## WHAT IS EXPECTED
Return each line of the records below that contains the word "Adobe".

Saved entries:
◆ ◆ ◆
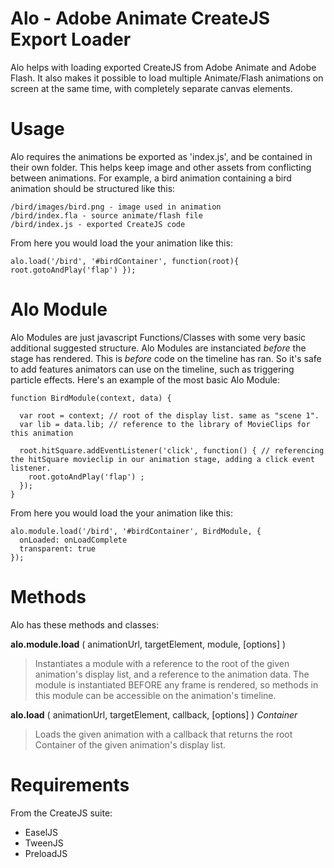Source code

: # Alo - Adobe Animate CreateJS Export Loader

Alo helps with loading exported CreateJS from Adobe Animate and Adobe Flash. It also makes it possible to load multiple Animate/Flash animations on screen at the same time, with completely separate canvas elements.

# Usage

Alo requires the animations be exported as 'index.js', and be contained in their own folder. This helps keep image and other assets from conflicting between animations. For example, a bird animation containing a bird animation should be structured like this:

    /bird/images/bird.png - image used in animation
    /bird/index.fla - source animate/flash file
    /bird/index.js - exported CreateJS code

From here you would load the your animation like this:

    alo.load('/bird', '#birdContainer', function(root){ root.gotoAndPlay('flap') });

# Alo Module

Alo Modules are just javascript Functions/Classes with some very basic additional suggested structure. Alo Modules are instanciated _before_ the stage has rendered. This is _before_ code on the timeline has ran. So it's safe to add features animators can use on the timeline, such as triggering particle effects. Here's an example of the most basic Alo Module:

    function BirdModule(context, data) {

      var root = context; // root of the display list. same as "scene 1".
      var lib = data.lib; // reference to the library of MovieClips for this animation

      root.hitSquare.addEventListener('click', function() { // referencing the hitSquare movieclip in our animation stage, adding a click event listener.
        root.gotoAndPlay('flap') ;
      });
    }

From here you would load the your animation like this:

    alo.module.load('/bird', '#birdContainer', BirdModule, {
      onLoaded: onLoadComplete
      transparent: true
    });

# Methods

Alo has these methods and classes:

**alo.module.load** ( animationUrl, targetElement, module, [options] )
 > Instantiates a module with a reference to the root of the given animation's display list, and a reference to the animation data. The module is instantiated BEFORE any frame is rendered, so methods in this module can be accessible on the animation's timeline.


**alo.load** ( animationUrl, targetElement, callback, [options] ) _Container_
 > Loads the given animation with a callback that returns the root Container of the given animation's display list.

# Requirements

From the CreateJS suite: 
 * EaselJS
 * TweenJS
 * PreloadJS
◆ ◆ ◆
## WRITTEN SOLUTION
: # Alo - Adobe Animate CreateJS Export Loader
Alo helps with loading exported CreateJS from Adobe Animate and Adobe Flash. It also makes it possible to load multiple Animate/Flash animations on screen at the same time, with completely separate canvas elements.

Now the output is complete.